A partir de ahí empezaron a desaforarse las cosas. Porque en ese momento, salido de no sé dónde, apareció el moro Gurriato -luego supe que nos esperó todo el día sentado a la sombra, desde que subimos al bote para ir a la ciudad nueva-, y yéndose al veneciano que vio más cerca, lo tajó sin decir esta boca es mía con un jiferazo en los riñones. Entonces, como el bodegoncillo estaba en el arranque de la calle que sube de la explanada de la marina hasta la iglesia que hay cerca del foso de San Ángel, lugar en extremo concurrido, y además era la hora de recogerse a las naves acostadas allí o fondeadas cerca, aquello hormigueaba de soldados y marineros. Por lo que a gritos de los heridos y de sus acompañantes, que habían desenvainado pero no osaban acercársenos, acudieron más venecianos, apretándonos con no poco peligro. Y pese a que hicimos rueda a manera de tercio viejo, cubiertos con taburetes y tapas de tinaja a modo de rodelas y dándoles como diablos estocadas y tajos, habríamos acabado de mala manera si muchos camaradas de la Mulata, que también esperaban el momento de embarcar, no desnudaran temerarias, poniéndose a nuestro lado sin preguntar el motivo de la querella. Que al no ser la gente de galeras muy de llevarse bien con la Justicia, era costumbre acudir en socorro de los compañones, hoy por ti y mañana por mí, con razón o sin ella, lo mismo contra alguaciles y corchetes que contra naturales o extranjeros; siendo punto de honra amparar a todo soldado, marinero o galeote que tras cualquier tropelía se refugiase a bordo, cual si a iglesia se llamara, no respondiendo éste sino ante su capitán de mar y guerra.

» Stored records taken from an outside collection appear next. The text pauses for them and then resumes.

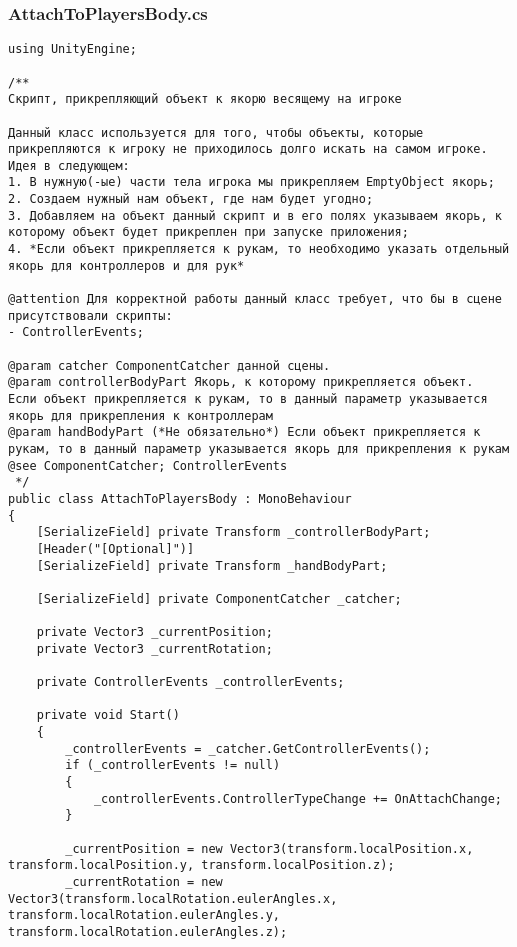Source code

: \subsubsection*{AttachToPlayersBody.cs}
\begin{verbatim}
﻿using UnityEngine;

/**
Скрипт, прикрепляющий объект к якорю весящему на игроке

Данный класс используется для того, чтобы объекты, которые прикрепляются к игроку не приходилось долго искать на самом игроке. 
Идея в следующем: 
1. В нужную(-ые) части тела игрока мы прикрепляем EmptyObject якорь;
2. Создаем нужный нам объект, где нам будет угодно;
3. Добавляем на объект данный скрипт и в его полях указываем якорь, к которому объект будет прикреплен при запуске приложения;
4. *Если объект прикрепляется к рукам, то необходимо указать отдельный якорь для контроллеров и для рук*

@attention Для корректной работы данный класс требует, что бы в сцене присутствовали скрипты:
- ControllerEvents;

@param catcher ComponentCatcher данной сцены.
@param controllerBodyPart Якорь, к которому прикрепляется объект. 
Если объект прикрепляется к рукам, то в данный параметр указывается якорь для прикрепления к контроллерам
@param handBodyPart (*Не обязательно*) Если объект прикрепляется к рукам, то в данный параметр указывается якорь для прикрепления к рукам
@see ComponentCatcher; ControllerEvents
 */
public class AttachToPlayersBody : MonoBehaviour
{
    [SerializeField] private Transform _controllerBodyPart;
    [Header("[Optional]")]
    [SerializeField] private Transform _handBodyPart;

    [SerializeField] private ComponentCatcher _catcher;

    private Vector3 _currentPosition;
    private Vector3 _currentRotation;

    private ControllerEvents _controllerEvents;

    private void Start()
    {
        _controllerEvents = _catcher.GetControllerEvents();
        if (_controllerEvents != null)
        {
            _controllerEvents.ControllerTypeChange += OnAttachChange;
        }

        _currentPosition = new Vector3(transform.localPosition.x, transform.localPosition.y, transform.localPosition.z);
        _currentRotation = new Vector3(transform.localRotation.eulerAngles.x, transform.localRotation.eulerAngles.y, transform.localRotation.eulerAngles.z);


\end{verbatim}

Y claro. En vista de la clase de gente que alistábamos a bordo -lo mejor de cada casa, como quien dice-, en un suspiro el Burgo fue Troya. Entre el barullo y los gritos de taberneros y comerciantes que veían sus muebles y mercancías tirados por el suelo, revuelo de curiosos y alborozo de chiquillos, terminamos viniendo a las manos medio centenar de venecianos y otros tantos españoles. De tal modo se desbordó la algarada, que vino a reforzarla gente de uno y otro bando; pues, enterados de la refriega, muchos desembarcaron espada en mano, y hasta mosquetazos hubo desde alguna nave. Pero como los españoles éramos apreciados en Malta, siendo los de la Serenísima, por su carácter codicioso, artero y despectivo -sin contar sus connivencias con el Turco-, odiados hasta por los italianos mismos, no pocos malteses se unieron al tumulto, atacando con palos y piedras a los venecianos, dando con algunos en el agua y teniendo que arrojarse muchos a ella para escapar. Con el resultado de muertes y descalabros, pues en toda la ciudad vieja, y ya sin conocerse el motivo original de la querella, se desencadenó la caza de cuanto oliese a Venecia, corriéndose la voz -argumento siempre eficaz en tales motines- de que varios de esa nación habían ofendido la honestidad de ciertas mujeres. Y así fueron saqueadas por el populacho tiendas de venecianos y se ajustaron cuentas pendientes, en jornada que su compatriota el cronista Julio Bragadino, pese a barrer para casa, resumió con propiedad diecisiete años más tarde:

Quedaron muy maltratados toda la noche los súbditos de la Serenísima con quebranto de sus personas y bienes (…) Fue necesaria la autoridad del gran maestre de Malta y los capitanes de galeras y baxeles para que sosegaran los ánimos, ordenando en evitación de mayores hechos recogerse la gente de cabo y guerra en unas y otras naves, con pena de vida para quien fuese a la ciudad (…) Indagados los responsables del tumulto, no se hubieron éstos, pues sospechándose a los españoles culpables de incitar el daño, echóse tierra por no removerlo.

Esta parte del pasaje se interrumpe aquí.